Madrid’s Museums: The Prado and the Art Walk

Madrid houses some of the best national collections displayed on over 50 museums and any art lover can spend few days easily enjoying them. The Prado museum which recently celebrates its 200 year is exhibiting the collection as its best due to the COVID times. The Prado is located very close to the Reina Sofia Modern Art Museum that extended their galleries to a connected new building, a library and an Auditorium done by the French architect Jean Nouvel. The patio in the heart of the complex is one of the most beautiful contemporary architecture you can find today in the city.

Besides museums and galleries, Madrid is catching up again with the recent opening of the Four Seasons Hotel in the heart of the city. It was something that Madrid was in need for so long and the time arrived. The hotel is in one of the sides of a whole block in a neoclassic style, rest of the building is a trendy and stylish shopping mall behind Puerta de Sol.

The Prado Museum

 Although constructed during the 18th century by Juan de Villanueva as a Natural Science Academy, and after surviving the tumultuous years of the Napoleonic invasion and dominance, this building was in limbo until Fernando VII decided to install there the painting collections of the royal Austrias and Bourbon families. Words are poor to describe the reality of this museum´s vast collection of world-class paintings. Almost all world-renowned artists have their works hanging on the museum´s walls, and while the Spanish presentation is clearly dominant, the Italian and, especially the Flemish schools, are of such high quality that the museum continues to be a world reference for art lovers. With the incorporation of part of the soil of the Monastery, the Prado Museum increased considerably its exposition capacity and finally bring to light the legendary collection in the storage of this universal museum.

Thyssen-Bornemisza Museum

Housed in an elegant neoclassical building of the last decades of the 18th century, and magnificently reformed by Rafael Moneo, this important museum displays the collection of Baron Hans Heinrich Thyssen-Bornemisza that was acquired by the Spain government. With over 800 works, the collection represents an impressive review of the History of Art, from the primitive to north American hyper-realism, passing for German and French impressionism. The museum doubled its exposition space with the inclusion of an adjacent building that will house the collection of the Baroness. A museum of Renaissance proportions that will provide a perfect complement to the Prado, which is just in front, on the other side of the Neptune Fountain and Square.
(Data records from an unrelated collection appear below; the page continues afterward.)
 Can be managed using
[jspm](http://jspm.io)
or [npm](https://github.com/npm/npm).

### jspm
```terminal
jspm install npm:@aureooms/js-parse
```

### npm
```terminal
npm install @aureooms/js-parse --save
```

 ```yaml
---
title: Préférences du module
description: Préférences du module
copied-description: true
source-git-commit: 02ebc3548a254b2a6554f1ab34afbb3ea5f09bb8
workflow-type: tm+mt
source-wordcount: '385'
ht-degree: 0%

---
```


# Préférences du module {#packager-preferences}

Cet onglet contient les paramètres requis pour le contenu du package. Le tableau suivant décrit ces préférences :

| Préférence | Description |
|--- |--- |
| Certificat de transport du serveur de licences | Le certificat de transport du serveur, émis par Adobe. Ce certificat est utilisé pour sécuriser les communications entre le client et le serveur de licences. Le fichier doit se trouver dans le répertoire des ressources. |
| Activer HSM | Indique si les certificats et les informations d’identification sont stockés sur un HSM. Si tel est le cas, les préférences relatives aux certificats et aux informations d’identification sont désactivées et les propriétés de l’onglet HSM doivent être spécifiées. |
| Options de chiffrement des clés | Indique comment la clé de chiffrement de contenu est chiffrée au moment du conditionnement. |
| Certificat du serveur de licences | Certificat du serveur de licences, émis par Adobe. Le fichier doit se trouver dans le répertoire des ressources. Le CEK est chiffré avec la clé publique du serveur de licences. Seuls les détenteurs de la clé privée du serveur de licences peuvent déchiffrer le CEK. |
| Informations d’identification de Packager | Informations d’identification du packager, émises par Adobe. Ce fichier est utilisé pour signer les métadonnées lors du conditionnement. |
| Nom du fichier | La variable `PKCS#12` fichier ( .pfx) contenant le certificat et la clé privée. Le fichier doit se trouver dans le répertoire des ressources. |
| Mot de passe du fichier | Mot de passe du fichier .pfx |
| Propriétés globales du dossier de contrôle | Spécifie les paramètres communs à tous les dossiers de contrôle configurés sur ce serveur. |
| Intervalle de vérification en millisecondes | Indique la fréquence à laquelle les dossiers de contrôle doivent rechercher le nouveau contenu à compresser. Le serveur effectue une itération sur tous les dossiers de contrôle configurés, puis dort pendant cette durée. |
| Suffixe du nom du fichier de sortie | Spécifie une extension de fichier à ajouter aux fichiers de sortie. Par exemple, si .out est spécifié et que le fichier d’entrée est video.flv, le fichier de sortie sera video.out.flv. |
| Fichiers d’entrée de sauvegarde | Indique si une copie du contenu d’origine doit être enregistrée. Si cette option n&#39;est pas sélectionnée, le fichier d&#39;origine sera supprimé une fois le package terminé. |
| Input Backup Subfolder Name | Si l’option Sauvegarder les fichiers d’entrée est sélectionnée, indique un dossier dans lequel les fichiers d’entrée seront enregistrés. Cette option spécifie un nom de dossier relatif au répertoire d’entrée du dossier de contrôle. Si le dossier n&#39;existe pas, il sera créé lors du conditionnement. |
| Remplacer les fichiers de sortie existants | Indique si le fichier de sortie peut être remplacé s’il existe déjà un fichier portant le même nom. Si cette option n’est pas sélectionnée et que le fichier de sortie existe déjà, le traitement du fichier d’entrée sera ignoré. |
Reina Sofia National  Modern Art  Museum

 Located in a solid granite building constructed and used as a hospital in the 18th century according to the dictates of Carlos III, this museum provides an exposition of Spanish and European avant-garde works from the end of the 19th century to the present. Of primary importance, as is logical, the works of Spanish artists, some of whom are key figures in the world of modern art: from Picasso and his disturbing “Guernica” to Miro, Dali, Julio Gonzalez and Gargallo. Contemporary artists such as Tapies, Zobel, Chillida, Oteiza and Antonio Lopez Garcia are well represented. In its enormous halls, visitors can expect to find important temporary expositions by artists of international acclaim. As one of the best in Europe in its area, the Reina Sofia is a “must-see” for lovers of modern art.

This is my first Blog about Madrid, The Prado and The Art walk with just three of the most popular museums.

Hope you will enjoy this blog and think to give some time to Madrid on your next visit.